The otters threw me out
Apr 2nd, 2012 07:27 AM   Edit   Profile   Print Topic   Search Topic

It totally depends on the pickup itself to where you find the sweet spot and then it depends on what you want to get from the pickup. Another thing that can matter is that if a pickup is too close, it can interfere with some picking styles. Humbuckers rarely disrupt the vibration of the strings from excessive magnetic strength like some single coil pickups can.
Most players want to get a near match of output between neck and bridge. Some like to adjust their pickups to get a boost of output in one position or the other. By concentrating on the output level alone, you might inadvertantly depart from what might be a tonal sweet spot of one pickup or the other so its worth putting in a little time checking out the tonal charactoristics of pickups at different heights.
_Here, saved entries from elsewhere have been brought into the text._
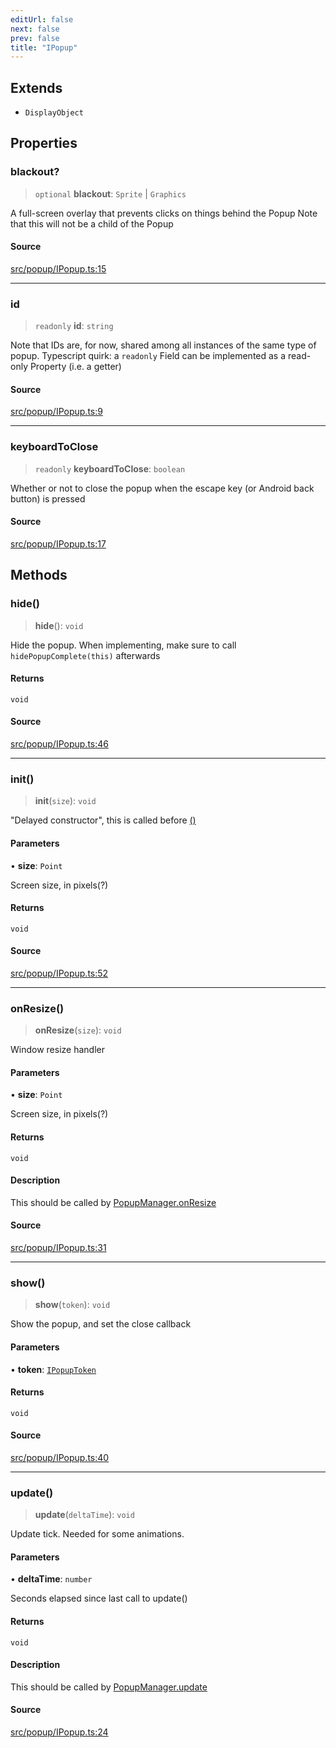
 ```yaml
---
editUrl: false
next: false
prev: false
title: "IPopup"
---
```


## Extends

- `DisplayObject`

## Properties

### blackout?

> `optional` **blackout**: `Sprite` \| `Graphics`

A full-screen overlay that prevents clicks on things behind the Popup
Note that this will not be a child of the Popup

#### Source

[src/popup/IPopup.ts:15](https://github.com/relishinc/dill-pixel/blob/543438455c9a47928084300159416186c2aa1095/src/popup/IPopup.ts#L15)

***

### id

> `readonly` **id**: `string`

Note that IDs are, for now, shared among all instances of the same type of popup.
Typescript quirk: a `readonly` Field can be implemented as a read-only Property (i.e. a getter)

#### Source

[src/popup/IPopup.ts:9](https://github.com/relishinc/dill-pixel/blob/543438455c9a47928084300159416186c2aa1095/src/popup/IPopup.ts#L9)

***

### keyboardToClose

> `readonly` **keyboardToClose**: `boolean`

Whether or not to close the popup when the escape key (or Android back button) is pressed

#### Source

[src/popup/IPopup.ts:17](https://github.com/relishinc/dill-pixel/blob/543438455c9a47928084300159416186c2aa1095/src/popup/IPopup.ts#L17)

## Methods

### hide()

> **hide**(): `void`

Hide the popup.
When implementing, make sure to call `hidePopupComplete(this)` afterwards

#### Returns

`void`

#### Source

[src/popup/IPopup.ts:46](https://github.com/relishinc/dill-pixel/blob/543438455c9a47928084300159416186c2aa1095/src/popup/IPopup.ts#L46)

***

### init()

> **init**(`size`): `void`

"Delayed constructor", this is called before [()](../../../../../../api/interfaces/ipopup/#show)

#### Parameters

• **size**: `Point`

Screen size, in pixels(?)

#### Returns

`void`

#### Source

[src/popup/IPopup.ts:52](https://github.com/relishinc/dill-pixel/blob/543438455c9a47928084300159416186c2aa1095/src/popup/IPopup.ts#L52)

***

### onResize()

> **onResize**(`size`): `void`

Window resize handler

#### Parameters

• **size**: `Point`

Screen size, in pixels(?)

#### Returns

`void`

#### Description

This should be called by [PopupManager.onResize](../../../../../../api/classes/popupmanager/#onresize)

#### Source

[src/popup/IPopup.ts:31](https://github.com/relishinc/dill-pixel/blob/543438455c9a47928084300159416186c2aa1095/src/popup/IPopup.ts#L31)

***

### show()

> **show**(`token`): `void`

Show the popup, and set the close callback

#### Parameters

• **token**: [`IPopupToken`](/api/interfaces/ipopuptoken/)

#### Returns

`void`

#### Source

[src/popup/IPopup.ts:40](https://github.com/relishinc/dill-pixel/blob/543438455c9a47928084300159416186c2aa1095/src/popup/IPopup.ts#L40)

***

### update()

> **update**(`deltaTime`): `void`

Update tick. Needed for some animations.

#### Parameters

• **deltaTime**: `number`

Seconds elapsed since last call to update()

#### Returns

`void`

#### Description

This should be called by [PopupManager.update](../../../../../../api/classes/popupmanager/#update)

#### Source

[src/popup/IPopup.ts:24](https://github.com/relishinc/dill-pixel/blob/543438455c9a47928084300159416186c2aa1095/src/popup/IPopup.ts#L24)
I tend to be very conservative and put pickups a bit lower. However, I just had a '70s Gibson SG with the stamped Gibson logo on chrome covers and discovered that the pickups totally bloomed when I put them real close to the strings. Often these pickups are snubbed as being inferior but they became everything they should be when I put them as close as my client could tolerate. They became wonderfully articulate and acquired that beautiful bell tone around the 10th fret and above. Lowering them made them sterile and boring. If these were PAFs, they typically could have been much lower and achieved the same result.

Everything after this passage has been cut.